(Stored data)
__________

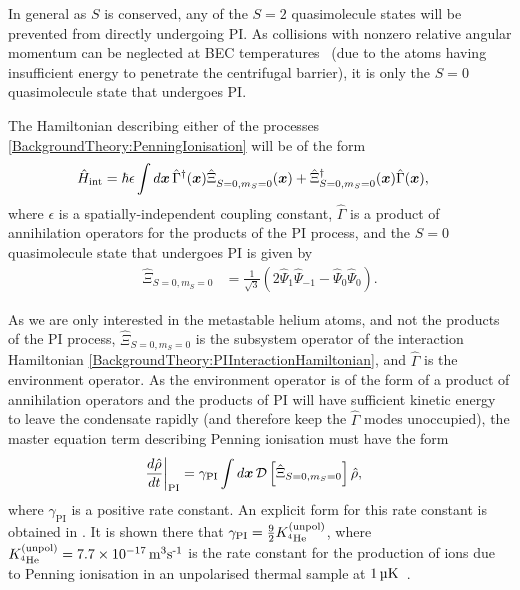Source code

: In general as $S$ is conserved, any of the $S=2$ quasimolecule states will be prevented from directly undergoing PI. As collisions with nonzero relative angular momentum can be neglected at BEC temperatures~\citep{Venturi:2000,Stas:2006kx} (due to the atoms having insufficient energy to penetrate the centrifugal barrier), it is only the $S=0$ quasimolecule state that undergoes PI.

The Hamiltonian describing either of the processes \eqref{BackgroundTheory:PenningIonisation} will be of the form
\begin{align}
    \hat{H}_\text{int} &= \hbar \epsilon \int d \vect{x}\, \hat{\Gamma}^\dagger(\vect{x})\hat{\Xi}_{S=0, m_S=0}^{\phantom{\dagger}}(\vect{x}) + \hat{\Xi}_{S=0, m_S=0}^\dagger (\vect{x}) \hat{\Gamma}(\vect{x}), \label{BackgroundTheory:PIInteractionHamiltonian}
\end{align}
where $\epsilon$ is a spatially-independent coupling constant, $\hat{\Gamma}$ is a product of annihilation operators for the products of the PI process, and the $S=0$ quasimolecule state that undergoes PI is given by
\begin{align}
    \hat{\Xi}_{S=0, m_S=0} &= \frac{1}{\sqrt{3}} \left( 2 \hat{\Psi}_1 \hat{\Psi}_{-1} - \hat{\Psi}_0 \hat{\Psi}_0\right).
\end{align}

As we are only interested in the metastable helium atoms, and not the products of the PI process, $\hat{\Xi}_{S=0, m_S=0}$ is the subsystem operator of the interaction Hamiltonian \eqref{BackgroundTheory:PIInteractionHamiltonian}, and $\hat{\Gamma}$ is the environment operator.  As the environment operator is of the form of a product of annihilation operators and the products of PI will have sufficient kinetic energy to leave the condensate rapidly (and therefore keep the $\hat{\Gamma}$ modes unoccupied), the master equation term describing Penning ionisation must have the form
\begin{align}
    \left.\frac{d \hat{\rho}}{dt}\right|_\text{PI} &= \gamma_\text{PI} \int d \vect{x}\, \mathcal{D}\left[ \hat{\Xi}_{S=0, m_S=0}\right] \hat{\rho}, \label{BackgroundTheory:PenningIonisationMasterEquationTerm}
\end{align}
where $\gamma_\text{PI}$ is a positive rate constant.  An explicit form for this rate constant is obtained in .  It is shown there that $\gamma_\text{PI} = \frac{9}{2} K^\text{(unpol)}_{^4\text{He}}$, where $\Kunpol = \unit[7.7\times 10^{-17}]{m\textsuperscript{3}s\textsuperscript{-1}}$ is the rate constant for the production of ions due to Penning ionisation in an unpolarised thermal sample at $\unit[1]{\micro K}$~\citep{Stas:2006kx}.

__________

For this exercise, copy every line of the data that holds "text".

■ ANSWER SECTION
    \hat{H}_\text{int} &= \hbar \epsilon \int d \vect{x}\, \hat{\Gamma}^\dagger(\vect{x})\hat{\Xi}_{S=0, m_S=0}^{\phantom{\dagger}}(\vect{x}) + \hat{\Xi}_{S=0, m_S=0}^\dagger (\vect{x}) \hat{\Gamma}(\vect{x}), \label{BackgroundTheory:PIInteractionHamiltonian}
    \left.\frac{d \hat{\rho}}{dt}\right|_\text{PI} &= \gamma_\text{PI} \int d \vect{x}\, \mathcal{D}\left[ \hat{\Xi}_{S=0, m_S=0}\right] \hat{\rho}, \label{BackgroundTheory:PenningIonisationMasterEquationTerm}
where $\gamma_\text{PI}$ is a positive rate constant.  An explicit form for this rate constant is obtained in .  It is shown there that $\gamma_\text{PI} = \frac{9}{2} K^\text{(unpol)}_{^4\text{He}}$, where $\Kunpol = \unit[7.7\times 10^{-17}]{m\textsuperscript{3}s\textsuperscript{-1}}$ is the rate constant for the production of ions due to Penning ionisation in an unpolarised thermal sample at $\unit[1]{\micro K}$~\citep{Stas:2006kx}.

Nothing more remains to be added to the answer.